I had an interview for a call centre the other day and apparently flexible is not what I thought it meant. I’m learning the hard way like someone advised it’s what you can do not what you can’t do as regards talents and non working hours. I just hope I don’t have to give up bookclub
On the same note, I also hate the fact that the computer is deciding my fate. Lately I keep getting this back:
‘Unfortunately, you did not meet the required benchmark at the initial screening stage for this role. We therefore regret to inform you that we won’t be taking your application any further.’
All I seem to hear is ‘computer says no’. So I’m going to have to take a different tactic and try focusing on activities rather than the education and work or a mixture of all three. I’ve perhaps not got a personal statement that has the wow factor.
So while I work through this here’s some food for thought:
‘No matter how far you have gone on the wrong road, turn back.”
It doesn’t matter how much time, money or energy you’ve already invested in the path you’ve chosen – it’s never too late to change direction.
Feeling stuck or unhappy? You can change that! Too many people believe themselves to be too ‘far gone’, too ‘old’ or even too ‘successful’ to choose a different, more joyful path for themselves.

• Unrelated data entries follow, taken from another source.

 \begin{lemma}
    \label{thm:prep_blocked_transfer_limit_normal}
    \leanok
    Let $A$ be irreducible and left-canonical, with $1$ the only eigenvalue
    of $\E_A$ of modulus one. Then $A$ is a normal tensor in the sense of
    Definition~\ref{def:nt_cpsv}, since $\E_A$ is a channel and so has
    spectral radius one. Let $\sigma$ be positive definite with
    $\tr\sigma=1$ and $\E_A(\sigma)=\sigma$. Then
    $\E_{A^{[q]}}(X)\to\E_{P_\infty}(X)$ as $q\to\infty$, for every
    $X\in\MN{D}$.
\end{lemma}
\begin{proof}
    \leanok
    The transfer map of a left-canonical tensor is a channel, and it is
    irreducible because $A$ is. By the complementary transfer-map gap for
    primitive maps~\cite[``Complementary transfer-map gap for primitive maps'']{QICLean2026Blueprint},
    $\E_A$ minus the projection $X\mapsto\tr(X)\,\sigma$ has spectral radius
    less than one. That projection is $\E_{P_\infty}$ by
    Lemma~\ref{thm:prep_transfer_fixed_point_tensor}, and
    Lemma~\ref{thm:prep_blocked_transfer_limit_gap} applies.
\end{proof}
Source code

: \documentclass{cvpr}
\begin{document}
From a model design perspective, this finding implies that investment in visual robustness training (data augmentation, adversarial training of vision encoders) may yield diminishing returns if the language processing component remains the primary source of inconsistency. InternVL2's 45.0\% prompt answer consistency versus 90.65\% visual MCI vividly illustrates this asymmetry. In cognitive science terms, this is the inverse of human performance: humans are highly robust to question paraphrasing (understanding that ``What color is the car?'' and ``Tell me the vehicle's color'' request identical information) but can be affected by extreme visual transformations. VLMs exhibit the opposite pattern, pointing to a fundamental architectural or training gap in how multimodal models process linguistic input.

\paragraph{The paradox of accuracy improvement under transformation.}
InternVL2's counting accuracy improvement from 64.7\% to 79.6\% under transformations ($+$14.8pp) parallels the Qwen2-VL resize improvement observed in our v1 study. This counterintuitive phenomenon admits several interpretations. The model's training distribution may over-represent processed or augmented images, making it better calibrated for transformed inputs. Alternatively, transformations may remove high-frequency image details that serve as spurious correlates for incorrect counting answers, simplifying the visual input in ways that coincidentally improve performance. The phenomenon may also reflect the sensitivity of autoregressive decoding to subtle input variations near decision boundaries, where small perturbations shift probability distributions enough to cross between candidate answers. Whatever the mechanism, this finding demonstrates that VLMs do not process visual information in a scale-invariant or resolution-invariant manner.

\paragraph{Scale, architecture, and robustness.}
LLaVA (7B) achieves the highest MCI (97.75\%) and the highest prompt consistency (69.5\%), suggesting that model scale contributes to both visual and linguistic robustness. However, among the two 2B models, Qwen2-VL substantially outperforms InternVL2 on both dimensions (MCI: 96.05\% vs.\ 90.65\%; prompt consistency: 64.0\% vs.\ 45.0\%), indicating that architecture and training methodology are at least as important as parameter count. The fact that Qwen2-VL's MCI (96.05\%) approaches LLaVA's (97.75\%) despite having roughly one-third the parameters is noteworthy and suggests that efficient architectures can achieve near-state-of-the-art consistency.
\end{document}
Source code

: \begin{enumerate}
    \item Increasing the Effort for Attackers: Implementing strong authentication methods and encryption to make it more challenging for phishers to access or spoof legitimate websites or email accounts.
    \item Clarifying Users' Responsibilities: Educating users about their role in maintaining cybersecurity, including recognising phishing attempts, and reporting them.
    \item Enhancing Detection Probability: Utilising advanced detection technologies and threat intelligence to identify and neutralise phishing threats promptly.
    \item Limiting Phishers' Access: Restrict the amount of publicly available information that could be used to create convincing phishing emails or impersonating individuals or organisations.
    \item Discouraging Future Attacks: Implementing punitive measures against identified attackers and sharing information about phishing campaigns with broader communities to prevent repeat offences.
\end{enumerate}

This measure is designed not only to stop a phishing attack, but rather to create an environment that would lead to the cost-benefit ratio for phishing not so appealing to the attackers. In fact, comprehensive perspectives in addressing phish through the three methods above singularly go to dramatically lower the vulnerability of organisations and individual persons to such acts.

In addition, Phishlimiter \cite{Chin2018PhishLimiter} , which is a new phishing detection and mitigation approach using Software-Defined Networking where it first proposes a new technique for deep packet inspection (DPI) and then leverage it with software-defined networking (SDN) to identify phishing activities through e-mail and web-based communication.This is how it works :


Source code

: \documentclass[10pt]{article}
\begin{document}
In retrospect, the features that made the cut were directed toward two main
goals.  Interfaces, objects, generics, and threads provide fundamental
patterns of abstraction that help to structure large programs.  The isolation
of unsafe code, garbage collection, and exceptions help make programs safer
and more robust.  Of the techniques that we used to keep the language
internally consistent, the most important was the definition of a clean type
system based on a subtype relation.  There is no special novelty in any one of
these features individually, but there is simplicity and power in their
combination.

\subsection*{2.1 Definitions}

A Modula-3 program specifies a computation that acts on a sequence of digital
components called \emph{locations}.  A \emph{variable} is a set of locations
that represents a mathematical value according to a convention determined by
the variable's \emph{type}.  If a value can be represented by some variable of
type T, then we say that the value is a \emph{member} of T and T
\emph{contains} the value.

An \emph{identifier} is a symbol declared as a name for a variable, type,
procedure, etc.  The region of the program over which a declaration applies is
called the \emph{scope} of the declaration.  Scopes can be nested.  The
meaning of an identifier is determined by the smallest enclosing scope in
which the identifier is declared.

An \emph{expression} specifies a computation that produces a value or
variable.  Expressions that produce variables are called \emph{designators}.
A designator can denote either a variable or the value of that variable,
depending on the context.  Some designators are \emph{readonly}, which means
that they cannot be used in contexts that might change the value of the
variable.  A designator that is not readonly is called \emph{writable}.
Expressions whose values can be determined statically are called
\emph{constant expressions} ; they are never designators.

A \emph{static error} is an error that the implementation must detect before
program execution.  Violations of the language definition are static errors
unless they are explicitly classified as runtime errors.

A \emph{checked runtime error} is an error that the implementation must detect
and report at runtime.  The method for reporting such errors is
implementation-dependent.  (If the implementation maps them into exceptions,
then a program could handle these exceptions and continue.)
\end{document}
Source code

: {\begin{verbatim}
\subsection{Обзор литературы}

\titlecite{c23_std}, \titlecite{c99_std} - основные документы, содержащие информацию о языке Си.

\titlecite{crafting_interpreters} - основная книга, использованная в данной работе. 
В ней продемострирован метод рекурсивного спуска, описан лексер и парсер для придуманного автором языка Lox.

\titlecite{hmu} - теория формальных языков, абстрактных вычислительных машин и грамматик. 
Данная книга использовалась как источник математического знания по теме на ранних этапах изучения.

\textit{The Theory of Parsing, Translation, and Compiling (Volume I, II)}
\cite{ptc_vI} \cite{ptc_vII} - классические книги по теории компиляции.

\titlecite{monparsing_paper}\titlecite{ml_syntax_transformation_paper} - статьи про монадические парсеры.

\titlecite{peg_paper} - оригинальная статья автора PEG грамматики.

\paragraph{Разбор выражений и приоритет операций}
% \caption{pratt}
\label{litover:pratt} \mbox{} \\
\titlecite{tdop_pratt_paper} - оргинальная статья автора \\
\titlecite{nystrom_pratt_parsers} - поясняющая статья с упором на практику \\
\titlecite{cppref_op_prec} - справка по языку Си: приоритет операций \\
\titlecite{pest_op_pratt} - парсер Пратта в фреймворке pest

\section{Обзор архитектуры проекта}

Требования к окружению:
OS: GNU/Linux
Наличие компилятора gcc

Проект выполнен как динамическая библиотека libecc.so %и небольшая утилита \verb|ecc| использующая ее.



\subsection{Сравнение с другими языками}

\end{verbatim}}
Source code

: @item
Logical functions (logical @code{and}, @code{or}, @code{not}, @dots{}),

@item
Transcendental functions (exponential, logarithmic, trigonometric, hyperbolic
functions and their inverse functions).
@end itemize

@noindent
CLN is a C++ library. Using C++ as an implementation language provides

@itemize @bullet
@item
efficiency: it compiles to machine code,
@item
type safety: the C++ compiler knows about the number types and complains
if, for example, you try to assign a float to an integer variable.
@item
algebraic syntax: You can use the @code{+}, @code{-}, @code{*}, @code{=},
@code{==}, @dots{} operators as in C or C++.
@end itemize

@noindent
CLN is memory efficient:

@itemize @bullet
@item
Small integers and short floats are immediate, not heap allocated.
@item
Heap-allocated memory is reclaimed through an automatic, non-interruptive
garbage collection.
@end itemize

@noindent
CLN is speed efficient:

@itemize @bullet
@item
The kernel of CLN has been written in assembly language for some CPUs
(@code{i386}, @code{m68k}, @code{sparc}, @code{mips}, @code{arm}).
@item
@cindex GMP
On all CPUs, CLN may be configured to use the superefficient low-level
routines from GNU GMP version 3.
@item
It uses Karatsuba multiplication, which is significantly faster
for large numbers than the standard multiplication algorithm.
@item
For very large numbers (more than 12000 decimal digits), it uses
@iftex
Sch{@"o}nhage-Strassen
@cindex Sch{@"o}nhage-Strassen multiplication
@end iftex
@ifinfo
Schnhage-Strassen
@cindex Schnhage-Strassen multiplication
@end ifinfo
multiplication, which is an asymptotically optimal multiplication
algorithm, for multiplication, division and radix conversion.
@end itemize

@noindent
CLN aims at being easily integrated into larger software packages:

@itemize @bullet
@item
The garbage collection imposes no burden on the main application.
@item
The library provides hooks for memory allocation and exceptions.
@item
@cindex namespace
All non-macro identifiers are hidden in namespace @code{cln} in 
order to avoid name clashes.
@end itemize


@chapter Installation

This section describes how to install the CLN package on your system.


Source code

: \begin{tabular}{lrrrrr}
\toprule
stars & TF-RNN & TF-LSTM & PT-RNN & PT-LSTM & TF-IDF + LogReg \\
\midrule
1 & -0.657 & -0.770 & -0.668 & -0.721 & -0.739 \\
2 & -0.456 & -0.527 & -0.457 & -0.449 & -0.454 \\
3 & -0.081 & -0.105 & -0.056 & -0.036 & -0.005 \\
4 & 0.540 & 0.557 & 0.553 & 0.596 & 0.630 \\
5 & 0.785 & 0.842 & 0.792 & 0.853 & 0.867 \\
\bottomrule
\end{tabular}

But this is never the case.
Each day and each moment is a clean slate. Forget what’s come before and don’t waste time worrying about what’s to come – it’s the HERE and NOW that’s important.
So ask yourself – if everything leading to this moment was wiped clean, would I still want to be where I am right now? If the answer is no, you know what you have to do.
Be brave; take each day as a fresh start and do what needs to be done to make you happy NOW.’